Mahmud's invasions of India, which never extended to the central, south, and eastern portions of the region, were exceedingly ruthless. He is said to have carried away huge amount of booty on each visit, and among other Indian dynasties, the Chandellas of Khujaraho, the Pratiharas of Kanauj, and the Rajputs of Gwalior all succumbed to his formidable military. Places such as Kanauj, Mathura, and Thaneshwar were plundered, but it is the destruction of the Shiva temple at Somnath, on the southern coast of Kathiawar in Gujarat, which most people in India remember him by even today. Some Muslim chronicles claim that 50,000 Hindus died in the sack of Somnath, and it is said that the Shiva lingam (the main symbol of the god) was destroyed by Mahmud himself. After the battle, Mahmud and his troops are described as having carried away across the desert the equivalent of 6.5 tons of gold. Modern historians have questioned some of the assumptions of the "black legend" of Mahmud.

Though there can be no doubt that Mahmud of Ghazni waged ruthless campaigns and terrorized the people who came in his way, there is nothing to suggest that he only attacked Hindus. The Muslim ruler of Multan, an Ismaili, and his subjects were dealt with just as ruthlessly.
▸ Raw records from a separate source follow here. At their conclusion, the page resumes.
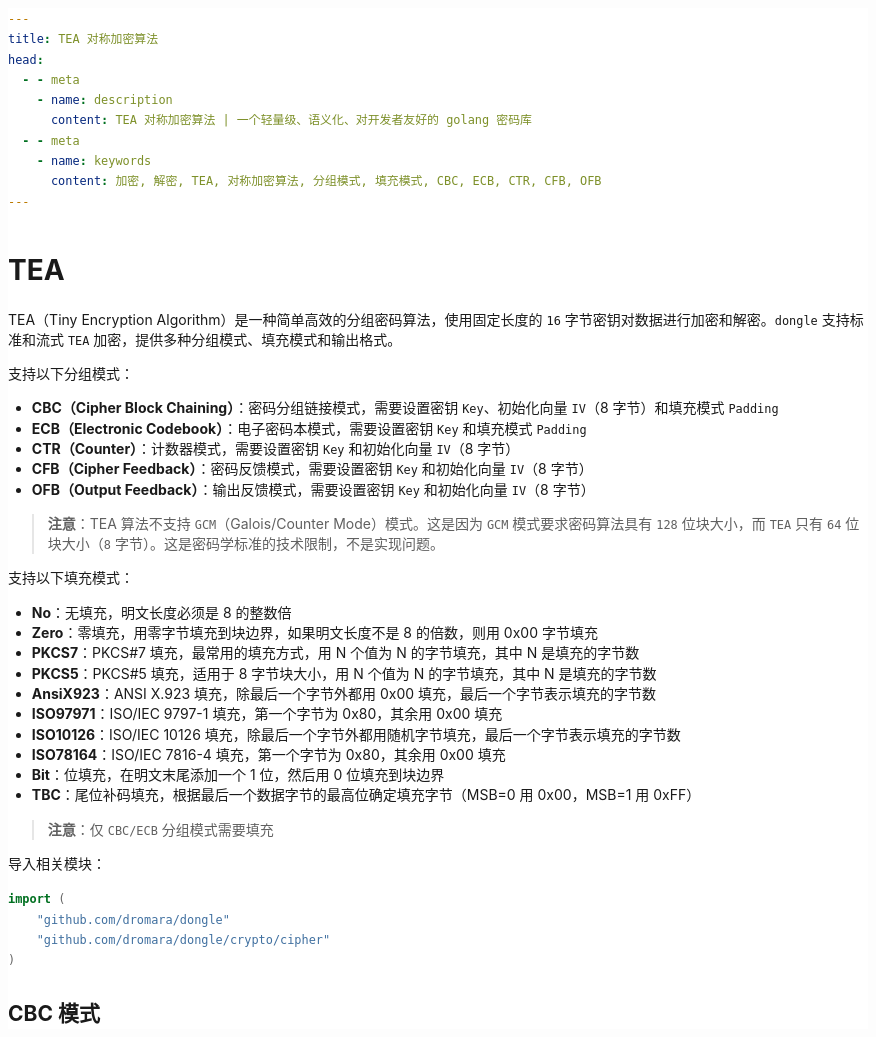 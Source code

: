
 ```yaml
---
title: TEA 对称加密算法
head:
  - - meta
    - name: description
      content: TEA 对称加密算法 | 一个轻量级、语义化、对开发者友好的 golang 密码库
  - - meta
    - name: keywords
      content: 加密, 解密, TEA, 对称加密算法, 分组模式, 填充模式, CBC, ECB, CTR, CFB, OFB
---
```


# TEA

TEA（Tiny Encryption Algorithm）是一种简单高效的分组密码算法，使用固定长度的 `16` 字节密钥对数据进行加密和解密。`dongle` 支持标准和流式 `TEA` 加密，提供多种分组模式、填充模式和输出格式。

支持以下分组模式：

- **CBC（Cipher Block Chaining）**：密码分组链接模式，需要设置密钥 `Key`、初始化向量 `IV`（8 字节）和填充模式 `Padding`
- **ECB（Electronic Codebook）**：电子密码本模式，需要设置密钥 `Key` 和填充模式 `Padding`
- **CTR（Counter）**：计数器模式，需要设置密钥 `Key` 和初始化向量 `IV`（8 字节）
- **CFB（Cipher Feedback）**：密码反馈模式，需要设置密钥 `Key` 和初始化向量 `IV`（8 字节）
- **OFB（Output Feedback）**：输出反馈模式，需要设置密钥 `Key` 和初始化向量 `IV`（8 字节）

> **注意**：TEA 算法不支持 `GCM`（Galois/Counter Mode）模式。这是因为 `GCM` 模式要求密码算法具有 `128` 位块大小，而 `TEA` 只有 `64` 位块大小（`8` 字节）。这是密码学标准的技术限制，不是实现问题。

支持以下填充模式：

- **No**：无填充，明文长度必须是 8 的整数倍
- **Zero**：零填充，用零字节填充到块边界，如果明文长度不是 8 的倍数，则用 0x00 字节填充
- **PKCS7**：PKCS#7 填充，最常用的填充方式，用 N 个值为 N 的字节填充，其中 N 是填充的字节数
- **PKCS5**：PKCS#5 填充，适用于 8 字节块大小，用 N 个值为 N 的字节填充，其中 N 是填充的字节数
- **AnsiX923**：ANSI X.923 填充，除最后一个字节外都用 0x00 填充，最后一个字节表示填充的字节数
- **ISO97971**：ISO/IEC 9797-1 填充，第一个字节为 0x80，其余用 0x00 填充
- **ISO10126**：ISO/IEC 10126 填充，除最后一个字节外都用随机字节填充，最后一个字节表示填充的字节数
- **ISO78164**：ISO/IEC 7816-4 填充，第一个字节为 0x80，其余用 0x00 填充
- **Bit**：位填充，在明文末尾添加一个 1 位，然后用 0 位填充到块边界
- **TBC**：尾位补码填充，根据最后一个数据字节的最高位确定填充字节（MSB=0 用 0x00，MSB=1 用 0xFF）

> **注意**：仅 `CBC/ECB` 分组模式需要填充

导入相关模块：
```go
import (
    "github.com/dromara/dongle"
    "github.com/dromara/dongle/crypto/cipher"
)
```

## CBC 模式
Revisionist historians argue that Mahmud pillaged Hindu temples because of the wealth in them, that he had Hindus among his commanders, and that Hindu temples were still allowed to function under his rule. But Mahmud remains a deeply controversial and divisive figure in the perceptions of history across the subcontinent today.

With the plunder acquired from his raids into India, Mahmud made Ghazni a great cultural center, home to an extensive library and scholars such as Abu Rayhan al-Biruni, a mathematician and philosopher whose Kitab al-Hind was among the earliest literature about India's religious and philosophical traditions. The Muslim Ghorid dynasty succeeded Ghaznavid rule in the 12th century CE and was followed by the Delhi Sultanate, a series of five successive Muslim dynasties that ruled northern India into the 16th century CE.